Le voyage du Roi avait conduit l’armée française en Champagne, à la lisière de l’état que Condé cherchait à se créer le long des côtes de Meuse, dans l’Argonne, entre le Luxembourg et les Pays-Bas. La forteresse de ce petit empire était Stenay, dont nous ne pouvons guère juger aujourd’hui l’importance, très réelle alors ; on se rappelle comme Mazarin en avait marchandé la concession en 1644. Turenne mit le siège devant Stenay. Le coup portait droit. Condé le ressentit comme une offense personnelle, brûlait d’y répondre. C’était aussi un brandon de discorde jeté dans le camp des alliés, et le désarroi de leurs conseils parut un moment incurable.
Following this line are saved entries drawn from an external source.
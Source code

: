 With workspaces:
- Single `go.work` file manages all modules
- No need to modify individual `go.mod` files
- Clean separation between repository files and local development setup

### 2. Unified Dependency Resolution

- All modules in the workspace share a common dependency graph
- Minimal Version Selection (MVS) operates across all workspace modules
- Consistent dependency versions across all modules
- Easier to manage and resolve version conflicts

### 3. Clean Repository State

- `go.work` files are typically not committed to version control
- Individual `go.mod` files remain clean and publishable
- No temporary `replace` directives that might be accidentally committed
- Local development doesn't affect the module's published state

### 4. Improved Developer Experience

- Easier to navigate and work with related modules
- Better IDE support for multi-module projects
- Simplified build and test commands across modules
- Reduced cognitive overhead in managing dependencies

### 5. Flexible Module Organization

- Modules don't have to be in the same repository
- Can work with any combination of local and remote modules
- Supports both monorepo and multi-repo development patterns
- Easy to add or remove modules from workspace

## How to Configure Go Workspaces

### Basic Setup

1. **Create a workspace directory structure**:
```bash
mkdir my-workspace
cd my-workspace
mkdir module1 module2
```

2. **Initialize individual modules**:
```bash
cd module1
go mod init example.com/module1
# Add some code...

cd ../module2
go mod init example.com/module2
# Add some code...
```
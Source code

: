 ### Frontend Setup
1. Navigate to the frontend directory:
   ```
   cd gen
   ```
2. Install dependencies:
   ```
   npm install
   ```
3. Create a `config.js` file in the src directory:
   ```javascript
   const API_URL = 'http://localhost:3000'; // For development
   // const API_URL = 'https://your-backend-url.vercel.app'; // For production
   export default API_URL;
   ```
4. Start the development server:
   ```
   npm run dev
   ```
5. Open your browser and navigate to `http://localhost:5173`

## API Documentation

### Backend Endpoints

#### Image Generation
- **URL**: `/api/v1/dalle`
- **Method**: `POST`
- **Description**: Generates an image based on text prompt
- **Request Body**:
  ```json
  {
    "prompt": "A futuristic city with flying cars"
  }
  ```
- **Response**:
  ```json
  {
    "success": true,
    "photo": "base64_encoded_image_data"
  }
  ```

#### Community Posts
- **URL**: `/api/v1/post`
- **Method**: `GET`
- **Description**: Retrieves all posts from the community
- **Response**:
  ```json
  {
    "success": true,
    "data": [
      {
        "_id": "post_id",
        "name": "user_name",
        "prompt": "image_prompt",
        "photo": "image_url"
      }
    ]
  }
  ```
Ni les Espagnols, ni les Lorrains ne songeaient à secourir la place attaquée, les premiers ne voulant, à aucun prix, se laisser entraîner loin des villes et des territoires dont ils convoitaient la conquête ; encore moins les seconds étaient-ils disposés à maintenir en possession celui qu’ils considéraient comme un spoliateur ; n’oublions pas que Stenay et le Clermontois avaient été arrachés à Charles IV. Le secours de Stenay fut écarté. Fuensaldaña, hésitant à lancer l’armée de son roi dans les entreprises hasardeuses, proposait les petits sièges, La Bassée ou Béthune. M. le Prince fit comprendre qu’aux opérations de ce genre on userait ses forces sans résultat. Il proposa et fit adopter le siège d’Arras, conquis depuis quatorze ans et devenu un des boulevards de la France. La place fut investie le 3 juillet.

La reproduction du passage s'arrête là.